WHAT TO WORK ON:
Each line of the listing that contains the word "difficult" is to be copied.

+++ PROVIDED DATA

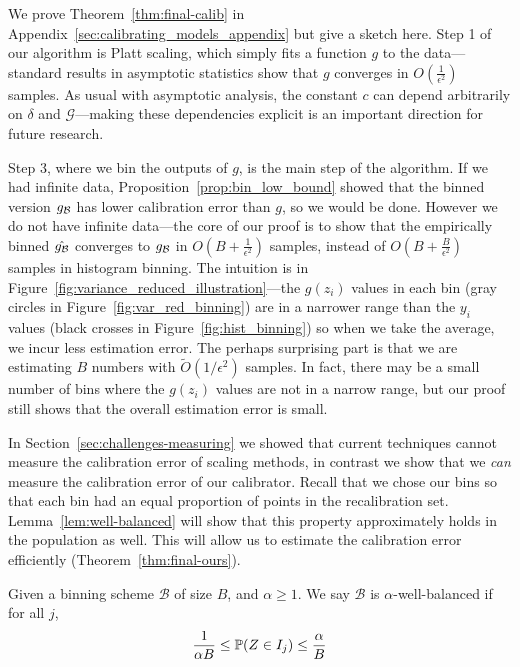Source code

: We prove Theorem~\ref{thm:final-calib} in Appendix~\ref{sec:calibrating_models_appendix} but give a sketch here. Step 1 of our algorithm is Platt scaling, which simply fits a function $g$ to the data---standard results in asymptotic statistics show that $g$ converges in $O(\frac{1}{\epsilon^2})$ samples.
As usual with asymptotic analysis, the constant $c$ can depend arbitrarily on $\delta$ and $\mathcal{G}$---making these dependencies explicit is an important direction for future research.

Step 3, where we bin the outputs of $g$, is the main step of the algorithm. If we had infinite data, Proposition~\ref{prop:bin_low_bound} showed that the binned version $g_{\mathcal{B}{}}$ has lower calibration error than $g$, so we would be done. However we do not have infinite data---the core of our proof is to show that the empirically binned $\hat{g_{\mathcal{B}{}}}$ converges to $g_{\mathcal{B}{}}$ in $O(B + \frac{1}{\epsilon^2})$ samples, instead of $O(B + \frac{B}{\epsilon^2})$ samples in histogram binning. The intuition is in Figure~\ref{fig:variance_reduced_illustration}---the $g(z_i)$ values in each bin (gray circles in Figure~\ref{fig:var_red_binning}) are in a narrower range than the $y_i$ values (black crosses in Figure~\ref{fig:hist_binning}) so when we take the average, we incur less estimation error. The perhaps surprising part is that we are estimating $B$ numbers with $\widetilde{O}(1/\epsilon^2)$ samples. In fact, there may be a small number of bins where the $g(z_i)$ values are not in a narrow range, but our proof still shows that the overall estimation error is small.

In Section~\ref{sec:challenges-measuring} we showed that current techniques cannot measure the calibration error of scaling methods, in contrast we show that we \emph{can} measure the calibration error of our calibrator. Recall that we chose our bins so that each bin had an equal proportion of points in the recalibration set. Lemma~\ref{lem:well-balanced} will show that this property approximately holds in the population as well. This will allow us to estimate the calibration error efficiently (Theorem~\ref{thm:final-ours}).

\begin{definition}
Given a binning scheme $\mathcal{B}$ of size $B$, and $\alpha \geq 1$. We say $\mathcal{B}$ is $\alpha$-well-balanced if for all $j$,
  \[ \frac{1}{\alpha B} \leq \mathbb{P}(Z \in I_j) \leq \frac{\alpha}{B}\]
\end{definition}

++++++
+++ PROVIDED DATA

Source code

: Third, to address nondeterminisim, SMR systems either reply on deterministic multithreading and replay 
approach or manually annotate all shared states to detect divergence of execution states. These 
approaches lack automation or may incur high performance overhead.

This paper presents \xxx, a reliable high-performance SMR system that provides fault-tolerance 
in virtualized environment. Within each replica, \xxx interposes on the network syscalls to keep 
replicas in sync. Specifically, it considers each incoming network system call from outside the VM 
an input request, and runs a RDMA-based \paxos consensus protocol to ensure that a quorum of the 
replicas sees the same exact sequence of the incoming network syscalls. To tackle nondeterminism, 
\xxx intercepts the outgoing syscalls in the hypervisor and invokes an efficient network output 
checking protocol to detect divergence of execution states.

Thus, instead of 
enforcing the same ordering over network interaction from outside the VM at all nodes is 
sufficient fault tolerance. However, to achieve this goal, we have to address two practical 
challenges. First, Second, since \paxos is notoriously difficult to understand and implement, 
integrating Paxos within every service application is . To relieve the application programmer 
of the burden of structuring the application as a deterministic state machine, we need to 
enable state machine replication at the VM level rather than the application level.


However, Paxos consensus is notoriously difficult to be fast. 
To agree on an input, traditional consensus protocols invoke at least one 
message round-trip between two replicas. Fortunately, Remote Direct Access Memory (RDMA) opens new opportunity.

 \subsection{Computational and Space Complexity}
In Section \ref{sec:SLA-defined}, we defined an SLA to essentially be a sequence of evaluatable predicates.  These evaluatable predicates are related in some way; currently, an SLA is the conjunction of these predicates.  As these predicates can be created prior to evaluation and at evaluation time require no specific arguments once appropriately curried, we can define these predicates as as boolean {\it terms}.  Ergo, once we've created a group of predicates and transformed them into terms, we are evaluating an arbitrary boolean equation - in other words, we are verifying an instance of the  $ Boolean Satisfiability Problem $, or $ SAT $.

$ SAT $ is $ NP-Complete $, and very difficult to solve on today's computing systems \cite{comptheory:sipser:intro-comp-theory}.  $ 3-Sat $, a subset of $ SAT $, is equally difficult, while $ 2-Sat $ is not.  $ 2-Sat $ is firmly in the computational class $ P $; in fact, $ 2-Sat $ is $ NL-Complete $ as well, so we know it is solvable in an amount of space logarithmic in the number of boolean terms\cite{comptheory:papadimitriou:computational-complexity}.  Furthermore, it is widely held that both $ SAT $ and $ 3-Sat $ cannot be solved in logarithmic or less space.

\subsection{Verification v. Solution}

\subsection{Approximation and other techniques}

++++++

FINISHED TASK:
challenges. First, Second, since \paxos is notoriously difficult to understand and implement, 
However, Paxos consensus is notoriously difficult to be fast. 
$ SAT $ is $ NP-Complete $, and very difficult to solve on today's computing systems \cite{comptheory:sipser:intro-comp-theory}.  $ 3-Sat $, a subset of $ SAT $, is equally difficult, while $ 2-Sat $ is not.  $ 2-Sat $ is firmly in the computational class $ P $; in fact, $ 2-Sat $ is $ NL-Complete $ as well, so we know it is solvable in an amount of space logarithmic in the number of boolean terms\cite{comptheory:papadimitriou:computational-complexity}.  Furthermore, it is widely held that both $ SAT $ and $ 3-Sat $ cannot be solved in logarithmic or less space.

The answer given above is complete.